Either way, I made a banana loaf that isn’t actually a cake-type thing, but is raised with yeast. It’s bread with bananas in it. I hope you’re picking up what I’m putting down because the recipe makes enough dough for two whole blog posts, so that’s a lot of banana bread. If you’re like me and only seem to buy fruit in order to watch it rot before your eyes, this kind of recipe is ideal. It answers that perennial question of what the hell you’re going to do with a bunch of bananas you’ve carelessly allowed to go black, after eating just one of them in a fit of enthusiasm for health and eating breakfast and all that stuff. Banana loaf does seem like kind of a breakfast-appropriate thing though. 

I have separated the recipe up into dough and loaf, because as I mentioned previously I have a whole ‘nother thing that you can do with it, but this recipe makes enough for two loaves. None of my bread recipes ever seem to be the perfect amount to make one loaf, and for that I half-heartedly apologise.

Banana Bread Dough


  • 15g Dry active yeast
  • 100ml Milk
  • 50g /3 Tbsp + 2 tsp Sugar
  • 550g /3 2/3 C High grade flour
  • 50g / 1/3 C + 1 Tbsp Cornflour
  • 1 tsp Salt
  • 1 tsp Vanilla
  • 1 Egg
  • 100g Butter, softened
  • 3 Bananas, mashed


  • Warm the milk to no more than 37°C. Sprinkle in the yeast and a scant teaspoon of the sugar portion.
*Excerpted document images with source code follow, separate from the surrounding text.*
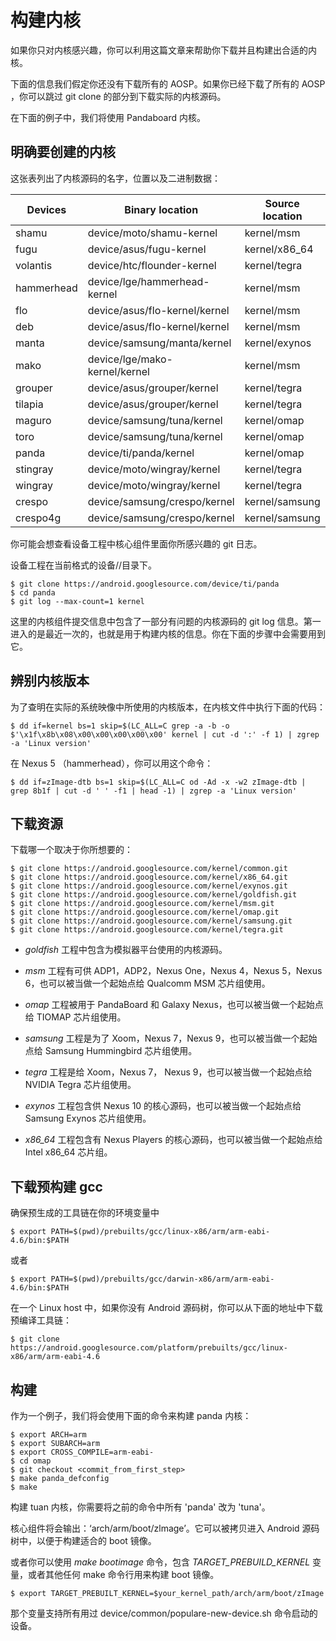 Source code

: # 构建内核

如果你只对内核感兴趣，你可以利用这篇文章来帮助你下载并且构建出合适的内核。

下面的信息我们假定你还没有下载所有的 AOSP。如果你已经下载了所有的 AOSP ，你可以跳过 git clone 的部分到下载实际的内核源码。

在下面的例子中，我们将使用 Pandaboard 内核。

## 明确要创建的内核

这张表列出了内核源码的名字，位置以及二进制数据：

|Devices|Binary location   |Source location|Build configuration
|-------|------------------|---------------|-------------------
| shamu     |device/moto/shamu-kernel	 | kernel/msm  | shamu_defconfig|
| fugu      |device/asus/fugu-kernel	    | kernel/x86_64 | fugu_defconfig |
| volantis  |device/htc/flounder-kernel  |kernel/tegra   | flounder_defconfig|
| hammerhead|device/lge/hammerhead-kernel|kernel/msm|hammerhead_defconfig
| flo|device/asus/flo-kernel/kernel	|kernel/msm| flo_defconfig|
|deb|device/asus/flo-kernel/kernel	|kernel/msm| flo_defconfig|
|manta	|device/samsung/manta/kernel	|kernel/exynos|manta_defconfig|
|mako	|device/lge/mako-kernel/kernel	|kernel/msm|mako_defconfig|
|grouper	|device/asus/grouper/kernel	|kernel/tegra|tegra3_android_defconfig|
|tilapia	|device/asus/grouper/kernel	|kernel/tegra|tegra3_android_defconfig|
|maguro	|device/samsung/tuna/kernel	|kernel/omap|tuna_defconfig|
|toro	|device/samsung/tuna/kernel	|kernel/omap|tuna_defconfig|
|panda	|device/ti/panda/kernel	|kernel/omap|panda_defconfig|
|stingray	|device/moto/wingray/kernel	|kernel/tegra|stingray_defconfig|
|wingray	|device/moto/wingray/kernel	|kernel/tegra|stingray_defconfig|
|crespo	|device/samsung/crespo/kernel	|kernel/samsung|herring_defconfig|
|crespo4g	|device/samsung/crespo/kernel	|kernel/samsung|herring_defconfig|

你可能会想查看设备工程中核心组件里面你所感兴趣的 git 日志。

设备工程在当前格式的设备/<vendor>/<name>目录下。

```
$ git clone https://android.googlesource.com/device/ti/panda
$ cd panda
$ git log --max-count=1 kernel
```

这里的内核组件提交信息中包含了一部分有问题的内核源码的 git log 信息。第一进入的是最近一次的，也就是用于构建内核的信息。你在下面的步骤中会需要用到它。

## 辨别内核版本

为了查明在实际的系统映像中所使用的内核版本，在内核文件中执行下面的代码：

```
$ dd if=kernel bs=1 skip=$(LC_ALL=C grep -a -b -o $'\x1f\x8b\x08\x00\x00\x00\x00\x00' kernel | cut -d ':' -f 1) | zgrep -a 'Linux version'
```

在 Nexus 5 （hammerhead），你可以用这个命令：

```
$ dd if=zImage-dtb bs=1 skip=$(LC_ALL=C od -Ad -x -w2 zImage-dtb | grep 8b1f | cut -d ' ' -f1 | head -1) | zgrep -a 'Linux version'
```

## 下载资源

下载哪一个取决于你所想要的：

```
$ git clone https://android.googlesource.com/kernel/common.git
$ git clone https://android.googlesource.com/kernel/x86_64.git
$ git clone https://android.googlesource.com/kernel/exynos.git
$ git clone https://android.googlesource.com/kernel/goldfish.git
$ git clone https://android.googlesource.com/kernel/msm.git
$ git clone https://android.googlesource.com/kernel/omap.git
$ git clone https://android.googlesource.com/kernel/samsung.git
$ git clone https://android.googlesource.com/kernel/tegra.git
```

* *goldfish* 工程中包含为模拟器平台使用的内核源码。

* *msm* 工程有可供 ADP1，ADP2，Nexus One，Nexus 4，Nexus 5，Nexus 6，也可以被当做一个起始点给 Qualcomm MSM 芯片组使用。

* *omap* 工程被用于 PandaBoard 和 Galaxy Nexus，也可以被当做一个起始点给 TIOMAP 芯片组使用。

* *samsung* 工程是为了 Xoom，Nexus 7，Nexus 9，也可以被当做一个起始点给 Samsung Hummingbird 芯片组使用。

* *tegra* 工程是给 Xoom，Nexus 7， Nexus 9，也可以被当做一个起始点给 NVIDIA Tegra 芯片组使用。

* *exynos* 工程包含供 Nexus 10 的核心源码，也可以被当做一个起始点给 Samsung Exynos 芯片组使用。

* *x86_64* 工程包含有 Nexus Players 的核心源码，也可以被当做一个起始点给 Intel x86_64 芯片组。

## 下载预构建 gcc

确保预生成的工具链在你的环境变量中

```
$ export PATH=$(pwd)/prebuilts/gcc/linux-x86/arm/arm-eabi-4.6/bin:$PATH
```

或者

```
$ export PATH=$(pwd)/prebuilts/gcc/darwin-x86/arm/arm-eabi-4.6/bin:$PATH
```

在一个 Linux host 中，如果你没有 Android 源码树，你可以从下面的地址中下载预编译工具链：

```
$ git clone https://android.googlesource.com/platform/prebuilts/gcc/linux-x86/arm/arm-eabi-4.6
```

## 构建

作为一个例子，我们将会使用下面的命令来构建 panda 内核：

```
$ export ARCH=arm
$ export SUBARCH=arm
$ export CROSS_COMPILE=arm-eabi-
$ cd omap
$ git checkout <commit_from_first_step>
$ make panda_defconfig
$ make
```

构建 tuan 内核，你需要将之前的命令中所有 'panda' 改为 'tuna'。

核心组件将会输出：‘arch/arm/boot/zlmage’。它可以被拷贝进入 Android 源码树中，以便于构建适合的 boot 镜像。

或者你可以使用 *make bootimage* 命令，包含 *TARGET_PREBUILD_KERNEL* 变量，或者其他任何 make 命令行用来构建 boot 镜像。

```
$ export TARGET_PREBUILT_KERNEL=$your_kernel_path/arch/arm/boot/zImage
```

那个变量支持所有用过 device/common/populare-new-device.sh 命令启动的设备。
Leave it to go foamy.
  • Into the bowl of a stand mixer (or a regular large bowl if kneading by hand), put the remaining bulk of the sugar, the flour, cornflour, salt, egg, vanilla, mashed banana and soft butter.
  • Pour in the foamy milk/yeast mixture, scraping any remaining yeast into the bowl as well.
  • Set your stand mixer kneading, using a dough hook attachment. If you are hand-kneading your dough, mix the ingredients until they have just come together and turn the mixture out onto a lightly floured work surface. It will be very sticky, so rather than kneading it you will be smooshing it around on top of the bench in a pushing-and-pulling fashion.
  • Once your dough has become smooth and elastic, place it into a greased bowl and cover it with cling film. Put it in a warm place to rise until it has doubled in size. It pays to visualise how much bigger it will look when roughly doubled in case you forget how big it initially was.
  • Once the dough has risen, punch it down and take it out of the bowl. Turn it out onto a floured work surface, also flouring the dough itself to make it easier to handle. You can now use it to make the banana bread products of your choice.

Banana & Cinnamon Swirl Loaf

Makes 2 loaves


  • 1 Recipe Banana Bread Dough
  • 60g Butter, melted
  • 1 C Brown sugar
  • Cinnamon for sprinkling
  • Egg for washing


  • Split the dough in half, and roll out the first half with a floured rolling pin so that it forms a rectangle.
  • Spread half the melted butter, half the brown sugar and a liberal sprinkling of cinnamon onto the dough, folding in the edges.

loaf step 1


  • Begin rolling the loaf up; with the edges folded over, the butter, sugar and cinnamon will be enveloped in.

loaf step 2

  • Place the rolled dough into a well-greased loaf tin. Repeat with the other half of the dough.
  • Leave the formed dough to rise again. This is the rising that will trap the air that will remain in your bread and make it light and fluffy, so be gentle and try not to mess it around. Once the dough springs back when poked and has roughly doubled in size, you can wash the loaves with egg and bake them at 190°C, until the crusts are dark, golden brown. To know more accurately if they are cooked, you can use a probe thermometer to check if the core is 92°C.
  • When you are satisfied that your loaves are cooked, turn them out onto a cooling rack.